A zaftig pink-haired tourist shakes her rear end for passers-by. A blindfolded woman hikes up her voluminous skirt and begins to shave herself. A clay housewife absent-mindedly drops her baby. Again.

Some of the biggest names in contemporary performance and video art celebrate women acting up and acting out in Looking Is Better Than Feeling You, a program of 16 short works selected by New York-based curator Astria Suparak.

Whether they’re washing dishes while wearing a revealing bikini, as in Kirsten Stoltmann’s Self-Reflecting, or enacting sitcom-inspired scenarios with a gorilla, as in Jacqueline Goss’ Slapstickers or Digit + Dian, the women command our attention.

Intercut among the visual pieces are Miranda July’s audio excerpts from a series titled The Drifters, which originally played in the elevator of New York’s Whitney Museum. These eerie voice-overs about parenting and other anxieties reverberate on the soundtrack while the screen remains black.

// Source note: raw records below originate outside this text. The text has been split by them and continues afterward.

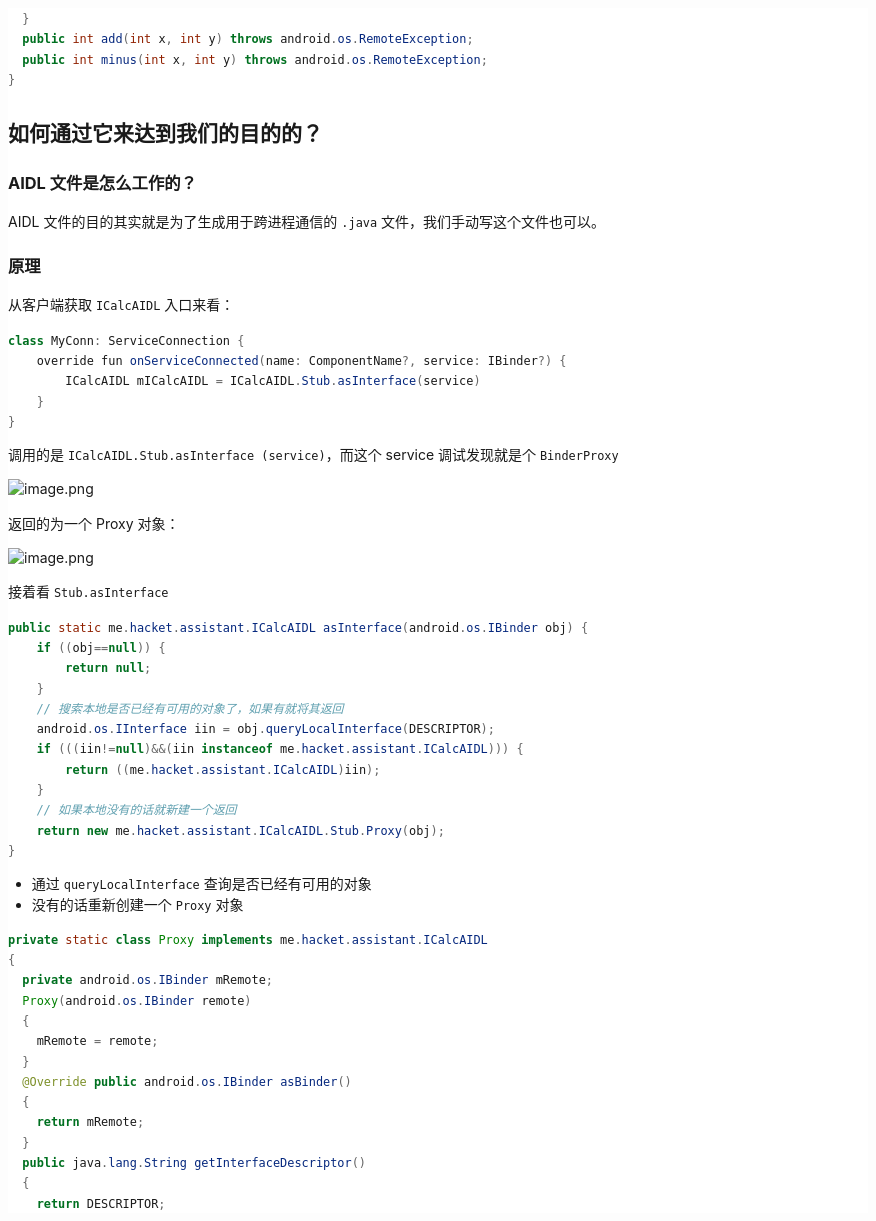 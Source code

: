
 ```java
  }
  public int add(int x, int y) throws android.os.RemoteException;
  public int minus(int x, int y) throws android.os.RemoteException;
}
```

## 如何通过它来达到我们的目的的？

### AIDL 文件是怎么工作的？

AIDL 文件的目的其实就是为了生成用于跨进程通信的 `.java` 文件，我们手动写这个文件也可以。

### 原理

从客户端获取 `ICalcAIDL` 入口来看：

```java
class MyConn: ServiceConnection {
    override fun onServiceConnected(name: ComponentName?, service: IBinder?) {
        ICalcAIDL mICalcAIDL = ICalcAIDL.Stub.asInterface(service)
    }
}
```

调用的是 `ICalcAIDL.Stub.asInterface (service)`，而这个 service 调试发现就是个 `BinderProxy`

![image.png](https://raw.githubusercontent.com/hacket/ObsidianOSS/master/obsidian/202502110843343.png)

返回的为一个 Proxy 对象：

![image.png](https://raw.githubusercontent.com/hacket/ObsidianOSS/master/obsidian/202502110844111.png)

接着看 `Stub.asInterface`

```java
public static me.hacket.assistant.ICalcAIDL asInterface(android.os.IBinder obj) {
    if ((obj==null)) {
        return null;
    }
    // 搜索本地是否已经有可用的对象了，如果有就将其返回
    android.os.IInterface iin = obj.queryLocalInterface(DESCRIPTOR);
    if (((iin!=null)&&(iin instanceof me.hacket.assistant.ICalcAIDL))) {
        return ((me.hacket.assistant.ICalcAIDL)iin);
    }
    // 如果本地没有的话就新建一个返回
    return new me.hacket.assistant.ICalcAIDL.Stub.Proxy(obj);
}
```

- 通过 `queryLocalInterface` 查询是否已经有可用的对象
- 没有的话重新创建一个 `Proxy` 对象

```java
private static class Proxy implements me.hacket.assistant.ICalcAIDL 
{
  private android.os.IBinder mRemote;
  Proxy(android.os.IBinder remote)
  {
    mRemote = remote;
  }
  @Override public android.os.IBinder asBinder()
  {
    return mRemote;
  }
  public java.lang.String getInterfaceDescriptor()
  {
    return DESCRIPTOR;
```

Suparak wants viewers to work for their entertainment. ‘I like making people sit down and use just one sense, either just their eyes or just their ears.’

Culled from hundreds of films and videos, Looking is Better Than Feeling You was inspired by Suparak’s everyday experiences. ‘I’ve been interested in this idea of looking, of the pleasures and intimidating powers of the gaze. I live in New York and can’t even get my mail without confronting a hundred random people on the subway and in the streets. I can’t go anywhere without feeling hugely self-conscious about how I look, sharpened by the verbal aggression and unveiled intent of strangers in the city.

‘But,’ she admits, ‘I also partake in this power, this brazen lack of coquettish suburban etiquette.’